◆ Instructions to follow
Whenever the string "html" turns up in a line below, that line should be copied.

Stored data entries
BEGIN

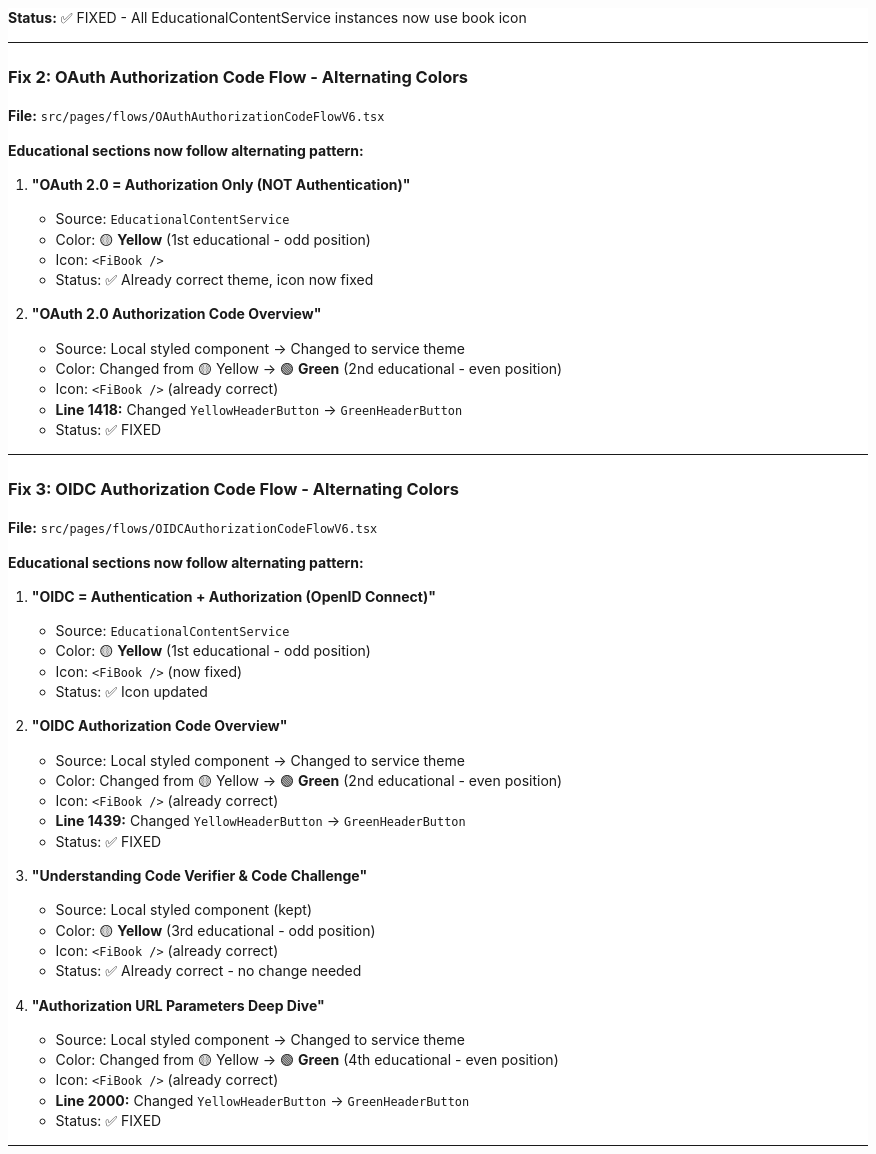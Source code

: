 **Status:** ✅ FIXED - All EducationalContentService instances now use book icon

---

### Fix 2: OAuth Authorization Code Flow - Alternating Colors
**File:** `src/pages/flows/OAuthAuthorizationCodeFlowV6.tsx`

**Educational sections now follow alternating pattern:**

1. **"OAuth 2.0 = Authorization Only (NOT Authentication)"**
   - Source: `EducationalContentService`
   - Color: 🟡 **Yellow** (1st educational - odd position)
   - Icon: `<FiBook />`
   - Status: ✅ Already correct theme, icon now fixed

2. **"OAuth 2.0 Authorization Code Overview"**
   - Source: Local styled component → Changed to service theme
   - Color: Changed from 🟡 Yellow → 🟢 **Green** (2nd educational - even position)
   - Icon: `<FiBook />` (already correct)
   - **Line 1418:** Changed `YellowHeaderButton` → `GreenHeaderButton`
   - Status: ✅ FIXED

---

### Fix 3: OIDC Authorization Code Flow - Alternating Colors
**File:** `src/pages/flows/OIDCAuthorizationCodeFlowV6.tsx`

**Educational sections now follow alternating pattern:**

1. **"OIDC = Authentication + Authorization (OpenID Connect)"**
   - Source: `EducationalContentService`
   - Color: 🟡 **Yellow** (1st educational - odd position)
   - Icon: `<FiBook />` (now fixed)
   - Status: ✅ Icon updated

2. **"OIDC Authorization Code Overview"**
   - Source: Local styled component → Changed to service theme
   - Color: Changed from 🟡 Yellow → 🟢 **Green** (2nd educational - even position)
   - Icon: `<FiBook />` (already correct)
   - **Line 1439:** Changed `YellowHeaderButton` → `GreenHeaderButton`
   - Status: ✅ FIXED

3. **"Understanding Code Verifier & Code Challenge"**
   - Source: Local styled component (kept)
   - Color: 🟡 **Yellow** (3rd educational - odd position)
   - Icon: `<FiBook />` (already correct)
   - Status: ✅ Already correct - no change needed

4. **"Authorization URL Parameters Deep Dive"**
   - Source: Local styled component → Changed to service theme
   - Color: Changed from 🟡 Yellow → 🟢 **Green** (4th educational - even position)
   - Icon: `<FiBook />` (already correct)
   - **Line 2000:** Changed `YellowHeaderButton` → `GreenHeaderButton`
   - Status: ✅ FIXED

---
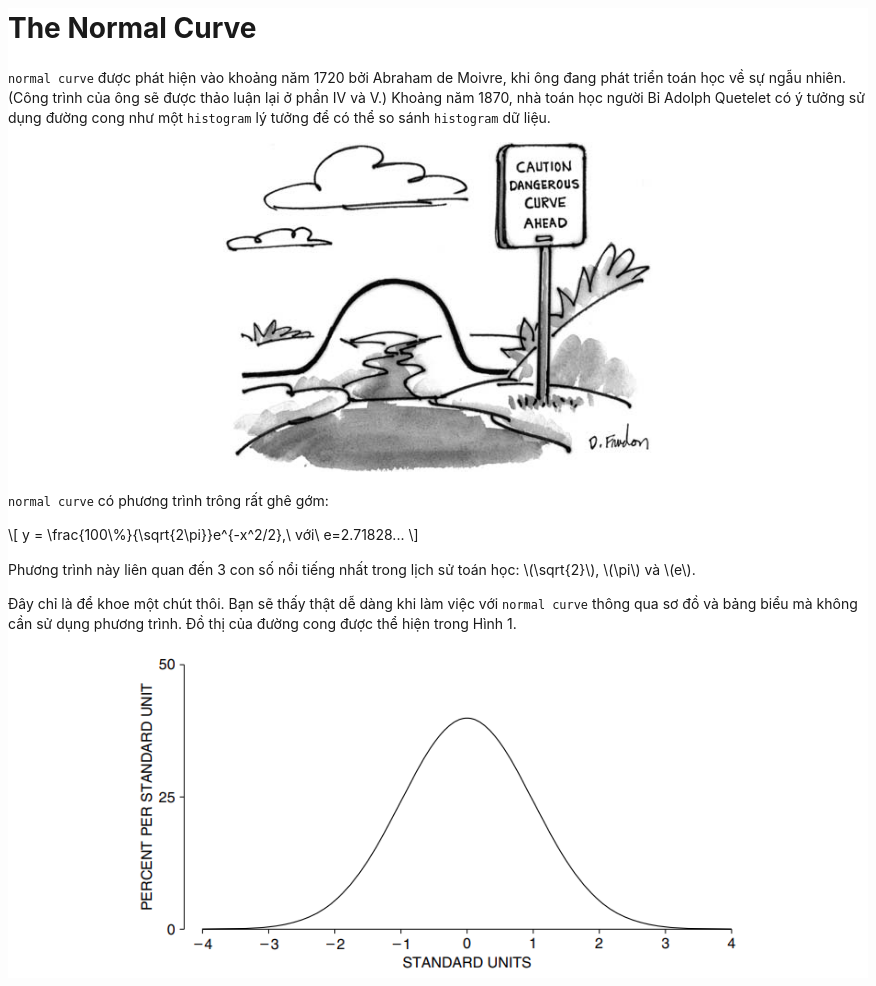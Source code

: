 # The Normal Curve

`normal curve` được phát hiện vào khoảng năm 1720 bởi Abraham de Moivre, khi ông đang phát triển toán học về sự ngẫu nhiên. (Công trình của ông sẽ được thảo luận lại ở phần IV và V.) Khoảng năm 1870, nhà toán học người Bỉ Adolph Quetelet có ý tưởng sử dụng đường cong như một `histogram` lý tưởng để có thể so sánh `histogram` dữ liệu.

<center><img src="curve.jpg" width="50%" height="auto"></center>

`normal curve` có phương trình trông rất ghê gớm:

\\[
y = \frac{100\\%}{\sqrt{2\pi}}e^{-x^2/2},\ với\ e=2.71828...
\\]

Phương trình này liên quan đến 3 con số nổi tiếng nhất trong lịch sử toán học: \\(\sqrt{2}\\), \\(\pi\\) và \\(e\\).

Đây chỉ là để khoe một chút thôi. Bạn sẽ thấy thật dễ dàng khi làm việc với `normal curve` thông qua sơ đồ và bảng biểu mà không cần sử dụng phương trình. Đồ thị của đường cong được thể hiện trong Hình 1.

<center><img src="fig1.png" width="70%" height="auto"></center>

END
BEGIN

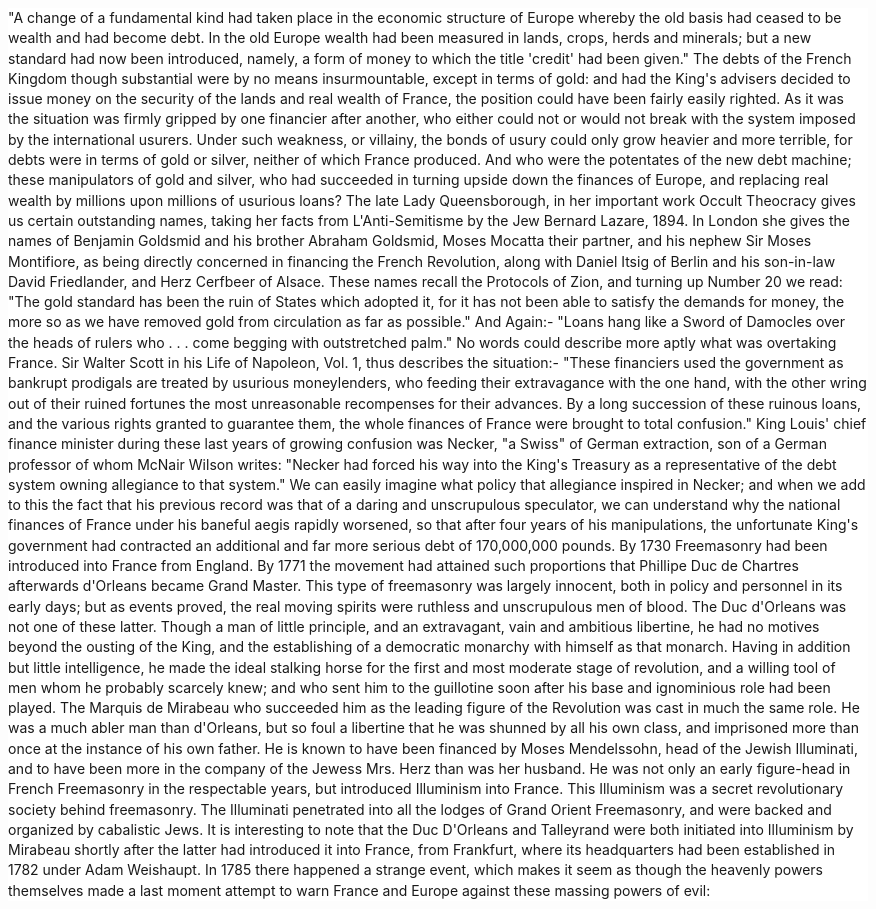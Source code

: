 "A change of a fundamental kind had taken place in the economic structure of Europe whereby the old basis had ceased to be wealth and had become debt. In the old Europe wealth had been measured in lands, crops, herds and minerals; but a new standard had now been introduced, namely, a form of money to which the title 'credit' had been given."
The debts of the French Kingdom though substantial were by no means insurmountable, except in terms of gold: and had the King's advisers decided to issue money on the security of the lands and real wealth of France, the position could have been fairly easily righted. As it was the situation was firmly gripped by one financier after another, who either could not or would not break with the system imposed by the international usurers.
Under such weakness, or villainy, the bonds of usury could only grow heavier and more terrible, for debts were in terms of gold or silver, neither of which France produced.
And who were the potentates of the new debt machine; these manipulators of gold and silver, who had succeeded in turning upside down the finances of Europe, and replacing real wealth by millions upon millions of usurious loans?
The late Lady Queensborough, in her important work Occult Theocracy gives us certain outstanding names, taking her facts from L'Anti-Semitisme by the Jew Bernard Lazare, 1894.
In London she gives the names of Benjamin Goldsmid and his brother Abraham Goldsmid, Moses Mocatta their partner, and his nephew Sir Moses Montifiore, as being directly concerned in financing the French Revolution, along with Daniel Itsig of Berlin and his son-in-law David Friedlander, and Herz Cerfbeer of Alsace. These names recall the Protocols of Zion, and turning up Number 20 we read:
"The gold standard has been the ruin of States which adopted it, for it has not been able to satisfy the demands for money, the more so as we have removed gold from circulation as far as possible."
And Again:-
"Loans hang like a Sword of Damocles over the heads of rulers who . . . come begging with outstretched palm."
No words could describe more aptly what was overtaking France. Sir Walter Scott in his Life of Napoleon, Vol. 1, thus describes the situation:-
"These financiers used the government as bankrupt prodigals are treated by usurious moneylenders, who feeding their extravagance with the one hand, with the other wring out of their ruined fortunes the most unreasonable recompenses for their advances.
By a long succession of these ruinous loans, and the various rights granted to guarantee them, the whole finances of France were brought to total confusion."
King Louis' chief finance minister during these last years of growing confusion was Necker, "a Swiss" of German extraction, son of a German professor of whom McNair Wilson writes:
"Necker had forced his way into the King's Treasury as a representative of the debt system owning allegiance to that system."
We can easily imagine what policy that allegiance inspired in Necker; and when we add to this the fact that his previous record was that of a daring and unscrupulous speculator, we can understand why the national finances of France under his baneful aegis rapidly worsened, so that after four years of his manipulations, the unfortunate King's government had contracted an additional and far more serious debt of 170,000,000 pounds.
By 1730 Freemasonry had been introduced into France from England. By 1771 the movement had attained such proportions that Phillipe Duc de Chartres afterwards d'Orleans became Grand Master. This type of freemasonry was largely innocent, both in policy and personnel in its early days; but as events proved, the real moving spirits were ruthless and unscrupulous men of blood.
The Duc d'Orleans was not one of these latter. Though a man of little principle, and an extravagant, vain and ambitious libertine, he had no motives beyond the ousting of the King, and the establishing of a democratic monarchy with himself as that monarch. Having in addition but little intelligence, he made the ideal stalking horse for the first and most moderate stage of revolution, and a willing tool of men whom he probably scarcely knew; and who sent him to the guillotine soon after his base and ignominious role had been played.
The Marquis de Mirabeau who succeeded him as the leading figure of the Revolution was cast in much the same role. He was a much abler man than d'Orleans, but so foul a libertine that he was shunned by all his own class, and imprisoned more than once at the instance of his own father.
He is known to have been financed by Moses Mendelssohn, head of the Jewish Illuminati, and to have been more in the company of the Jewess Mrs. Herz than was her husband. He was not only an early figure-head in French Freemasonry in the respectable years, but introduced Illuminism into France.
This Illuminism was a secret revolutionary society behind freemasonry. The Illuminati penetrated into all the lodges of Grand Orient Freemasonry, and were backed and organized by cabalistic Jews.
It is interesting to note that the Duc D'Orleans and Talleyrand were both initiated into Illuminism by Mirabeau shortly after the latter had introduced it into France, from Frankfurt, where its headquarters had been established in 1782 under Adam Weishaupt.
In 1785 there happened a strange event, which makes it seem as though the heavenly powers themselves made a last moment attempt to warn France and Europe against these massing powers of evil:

END
BEGIN

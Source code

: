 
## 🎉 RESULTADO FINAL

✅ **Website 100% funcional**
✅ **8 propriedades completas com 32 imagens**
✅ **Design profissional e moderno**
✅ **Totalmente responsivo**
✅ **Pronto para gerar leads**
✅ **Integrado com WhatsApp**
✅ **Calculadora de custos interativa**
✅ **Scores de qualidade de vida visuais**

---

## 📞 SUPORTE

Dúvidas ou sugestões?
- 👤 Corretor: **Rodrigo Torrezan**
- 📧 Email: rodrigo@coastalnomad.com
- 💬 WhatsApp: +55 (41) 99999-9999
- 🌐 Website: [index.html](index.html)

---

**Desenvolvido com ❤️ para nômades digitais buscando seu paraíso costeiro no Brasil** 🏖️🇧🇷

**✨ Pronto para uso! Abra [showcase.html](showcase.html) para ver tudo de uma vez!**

END

◆ Solution to the exercise
- 🌐 Website: [index.html](index.html)
**✨ Pronto para uso! Abra [showcase.html](showcase.html) para ver tudo de uma vez!**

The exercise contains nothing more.